MR. UPDIKE: Objection, Your Honor, but the question’s been asked and answered.

MR. NEATON: Judge, I’m just gjving the witness a chance to clear up some things that become more apparent when Elizabeth Haysom testifies.

THE COURT: The question sounded proper, but to me it’s not a proper question.

MR. NEATON: (continuing)

Q Have you ever talked to Elizabeth Haysom about whether she was there on the night of March the 30th?

A No.

Q No?

A No. I asked her once about how she would explain.

MR. UPDIKE: Objection, Your Honor, isn’t this hearsay?

THE COURT: Of course it is hearsay if it’s offered for the proof of the truth of the statement. The objection is sustained.

MR. NEATON: Judge, I would say that it’s not hearsay. because Elizabeth Haysom was charged with these crimes and pled guilty to being an accomplice to these crimes, and therefore it is offered as an exception to the hearsay rule under the co- conspirator section, that is a statement made by people in a joint enterprise, as the prosecution contends.

MR. UPDIKE: Your Honor, the fact that she pled guilty does not change the hearsay rules. The conspiracy, exception of statements in furtherance of the conspiracy requires some type of foundation to that effect, there’s been no foundation from this person.

THE COURT: Objection is sustained.

MR, NEATON: Thank you, I have no further questions.

(Witness excused.)

What is going on here? Well, it’s pretty simple. Annie Massie’s testimony at Jens Söring’s trial was very brief. She basically just said how she knew the Haysoms, described their home, and described finding their bodies. She didn’t have any particularly important or incriminating things to say at that point.

However, as Neaton knew, Annie Massie was personally convinced that Elizabeth Haysom had been at the crime scene: Massie had said so at Haysom’s 1987 sentencing trial. As she testified back in October 1987:

Q Right. Do you also share the belief with Howard Haysom that Elizabeth was in Lynchburg or in Bedford County when– [the Haysoms were killed]

A That is correct, I do.

It’s more than obvious what Neaton is trying to do here: He’s trying to get Annie Massie to say that she personally thinks Elizabeth Haysom was at the crime scene. It’s equally clear that Jim Updike knows this is what Neaton is trying to do, and so does the judge. Updike wants to prevent Massie from stating this.

What Does the Law Say?

Both Updike and the judge are correct on the law. Annie Massie is not an expert witness, she’s a fact (or “lay”) witness. She is only allowed to describe things which she personally experienced or knows. She is not allowed to give her opinions, unless those opinions are about ordinary, everyday matters: how hot was it, what’s the most important part of your job, what’s your favorite food, etc. As a non-expert witness, she is not allowed to state her opinion on important questions of law or evidence. As a fact witness, you can say how fast the car was entering the intersection, but not what you assume the driver was thinking. You can say the bank robber seemed to be slurring his words, but not what kind of drugs you personally believe he was on. You can say you saw the plane crash, but not that you believe it was brought down by a bomb. You’re not a psychologist, a medical doctor, or an airplane crash expert.
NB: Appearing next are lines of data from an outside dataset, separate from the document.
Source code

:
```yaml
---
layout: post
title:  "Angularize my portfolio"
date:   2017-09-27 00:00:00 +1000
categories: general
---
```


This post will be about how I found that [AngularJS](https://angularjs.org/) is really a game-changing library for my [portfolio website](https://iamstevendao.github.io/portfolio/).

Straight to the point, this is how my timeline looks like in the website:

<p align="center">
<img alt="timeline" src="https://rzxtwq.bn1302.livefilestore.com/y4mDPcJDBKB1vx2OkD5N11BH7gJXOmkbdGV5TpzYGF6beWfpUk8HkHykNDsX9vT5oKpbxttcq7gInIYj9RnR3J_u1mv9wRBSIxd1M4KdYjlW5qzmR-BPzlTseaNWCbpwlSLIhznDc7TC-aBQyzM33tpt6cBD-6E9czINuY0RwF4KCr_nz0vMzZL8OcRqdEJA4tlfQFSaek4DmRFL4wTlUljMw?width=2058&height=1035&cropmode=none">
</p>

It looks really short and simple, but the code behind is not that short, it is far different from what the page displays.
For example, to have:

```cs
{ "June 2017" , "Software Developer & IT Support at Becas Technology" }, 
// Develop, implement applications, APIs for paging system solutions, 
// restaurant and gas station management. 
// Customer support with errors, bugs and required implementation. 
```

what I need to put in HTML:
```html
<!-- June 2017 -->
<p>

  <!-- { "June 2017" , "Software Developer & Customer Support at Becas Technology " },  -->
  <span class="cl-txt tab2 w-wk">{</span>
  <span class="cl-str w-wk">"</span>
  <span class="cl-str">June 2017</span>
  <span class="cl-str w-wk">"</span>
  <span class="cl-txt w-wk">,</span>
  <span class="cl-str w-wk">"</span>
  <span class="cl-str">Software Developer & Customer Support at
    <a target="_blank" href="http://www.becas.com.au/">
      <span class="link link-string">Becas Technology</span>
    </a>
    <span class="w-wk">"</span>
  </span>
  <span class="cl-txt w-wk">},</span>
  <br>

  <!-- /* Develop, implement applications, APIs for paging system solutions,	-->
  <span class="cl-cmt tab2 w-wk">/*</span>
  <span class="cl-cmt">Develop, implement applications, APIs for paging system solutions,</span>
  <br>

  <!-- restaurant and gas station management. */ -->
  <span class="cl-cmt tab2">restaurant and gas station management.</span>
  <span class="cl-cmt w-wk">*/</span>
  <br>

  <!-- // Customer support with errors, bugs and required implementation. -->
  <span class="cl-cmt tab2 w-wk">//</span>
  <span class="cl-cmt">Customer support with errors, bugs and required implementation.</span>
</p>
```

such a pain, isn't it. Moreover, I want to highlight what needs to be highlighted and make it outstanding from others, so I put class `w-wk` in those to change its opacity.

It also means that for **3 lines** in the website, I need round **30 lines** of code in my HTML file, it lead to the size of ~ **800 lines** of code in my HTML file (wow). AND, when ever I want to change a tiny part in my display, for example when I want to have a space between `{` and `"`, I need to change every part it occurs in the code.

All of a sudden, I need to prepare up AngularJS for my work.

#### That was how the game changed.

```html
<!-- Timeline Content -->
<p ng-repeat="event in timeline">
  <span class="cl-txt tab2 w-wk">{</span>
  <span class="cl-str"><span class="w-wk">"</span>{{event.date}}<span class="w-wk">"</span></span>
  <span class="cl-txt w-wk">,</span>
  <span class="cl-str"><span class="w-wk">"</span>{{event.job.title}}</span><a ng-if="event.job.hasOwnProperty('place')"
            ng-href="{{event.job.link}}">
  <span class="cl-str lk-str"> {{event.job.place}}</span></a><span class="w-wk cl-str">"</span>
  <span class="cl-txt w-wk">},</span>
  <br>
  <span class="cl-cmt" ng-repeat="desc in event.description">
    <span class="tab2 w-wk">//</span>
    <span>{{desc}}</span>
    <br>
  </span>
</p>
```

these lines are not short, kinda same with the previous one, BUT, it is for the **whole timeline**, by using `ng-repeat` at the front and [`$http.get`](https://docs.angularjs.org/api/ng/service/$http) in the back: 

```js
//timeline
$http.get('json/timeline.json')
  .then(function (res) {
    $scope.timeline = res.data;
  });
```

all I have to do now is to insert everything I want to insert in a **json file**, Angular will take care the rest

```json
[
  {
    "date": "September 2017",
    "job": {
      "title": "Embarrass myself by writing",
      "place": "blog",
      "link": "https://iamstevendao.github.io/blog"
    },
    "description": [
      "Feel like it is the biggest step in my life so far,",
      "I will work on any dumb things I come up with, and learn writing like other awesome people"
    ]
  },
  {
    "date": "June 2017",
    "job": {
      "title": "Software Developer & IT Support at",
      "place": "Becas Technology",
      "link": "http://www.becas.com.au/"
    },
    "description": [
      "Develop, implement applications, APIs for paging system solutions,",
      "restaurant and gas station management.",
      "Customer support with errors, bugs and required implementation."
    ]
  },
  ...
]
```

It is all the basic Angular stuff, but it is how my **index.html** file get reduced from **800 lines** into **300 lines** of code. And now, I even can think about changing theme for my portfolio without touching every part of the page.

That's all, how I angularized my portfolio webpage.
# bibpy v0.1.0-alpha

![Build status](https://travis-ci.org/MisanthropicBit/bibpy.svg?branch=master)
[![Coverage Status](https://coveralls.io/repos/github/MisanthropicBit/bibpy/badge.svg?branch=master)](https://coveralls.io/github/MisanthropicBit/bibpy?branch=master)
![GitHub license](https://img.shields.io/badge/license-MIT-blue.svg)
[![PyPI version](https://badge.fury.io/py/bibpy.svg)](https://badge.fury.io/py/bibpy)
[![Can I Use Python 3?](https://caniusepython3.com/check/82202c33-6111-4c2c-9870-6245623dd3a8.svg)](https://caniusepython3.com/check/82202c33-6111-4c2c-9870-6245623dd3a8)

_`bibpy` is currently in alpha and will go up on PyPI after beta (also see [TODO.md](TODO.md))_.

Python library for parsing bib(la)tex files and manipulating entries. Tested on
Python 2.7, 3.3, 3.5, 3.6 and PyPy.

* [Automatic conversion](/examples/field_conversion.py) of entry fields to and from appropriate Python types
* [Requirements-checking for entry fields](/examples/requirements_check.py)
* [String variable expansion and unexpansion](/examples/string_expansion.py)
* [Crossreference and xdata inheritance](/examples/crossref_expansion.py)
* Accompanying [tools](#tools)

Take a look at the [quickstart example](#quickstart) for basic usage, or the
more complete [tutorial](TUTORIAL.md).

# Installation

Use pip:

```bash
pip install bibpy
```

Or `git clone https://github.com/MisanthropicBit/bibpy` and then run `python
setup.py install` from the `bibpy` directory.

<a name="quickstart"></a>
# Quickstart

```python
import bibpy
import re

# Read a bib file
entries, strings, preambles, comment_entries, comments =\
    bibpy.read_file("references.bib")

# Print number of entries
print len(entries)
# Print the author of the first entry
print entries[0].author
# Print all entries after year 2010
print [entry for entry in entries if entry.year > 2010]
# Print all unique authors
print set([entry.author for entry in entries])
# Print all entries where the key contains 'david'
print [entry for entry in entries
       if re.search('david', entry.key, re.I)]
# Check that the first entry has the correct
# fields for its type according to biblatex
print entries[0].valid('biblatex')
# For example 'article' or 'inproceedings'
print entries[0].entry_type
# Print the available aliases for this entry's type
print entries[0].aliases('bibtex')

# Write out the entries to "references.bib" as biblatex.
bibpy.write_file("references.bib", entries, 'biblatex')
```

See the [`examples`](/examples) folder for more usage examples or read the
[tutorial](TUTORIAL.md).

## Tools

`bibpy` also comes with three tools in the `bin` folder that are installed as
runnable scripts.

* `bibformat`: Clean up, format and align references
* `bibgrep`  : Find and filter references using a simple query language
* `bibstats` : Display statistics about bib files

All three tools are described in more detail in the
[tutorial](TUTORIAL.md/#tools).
Annie Massie was personally convinced Elizabeth Haysom was at the crime scene, but this was only speculation on her part. She had no “personal knowledge” that Haysom was there. Her opinion was, therefore, not admissible evidence.

But wait, you might ask, why was she allowed to testify about it in Elizabeth Haysom’s 1987 trial? The answer is simple: Because the 1987 trial of Elizabeth Haysom was a trial only on punishment, not on whether Haysom was guilty or innocent. No jury was involved. The rules which apply to punishment hearings are much more lax than the ones which apply to trials about guilt or innocence. This makes sense: Deciding whether to send someone to jail at all is considered a much more important question than whether they go to jail for 7 as opposed to 9 years. Thus, most evidence rules don’t apply to punishment trials, since the really big decision has already been made.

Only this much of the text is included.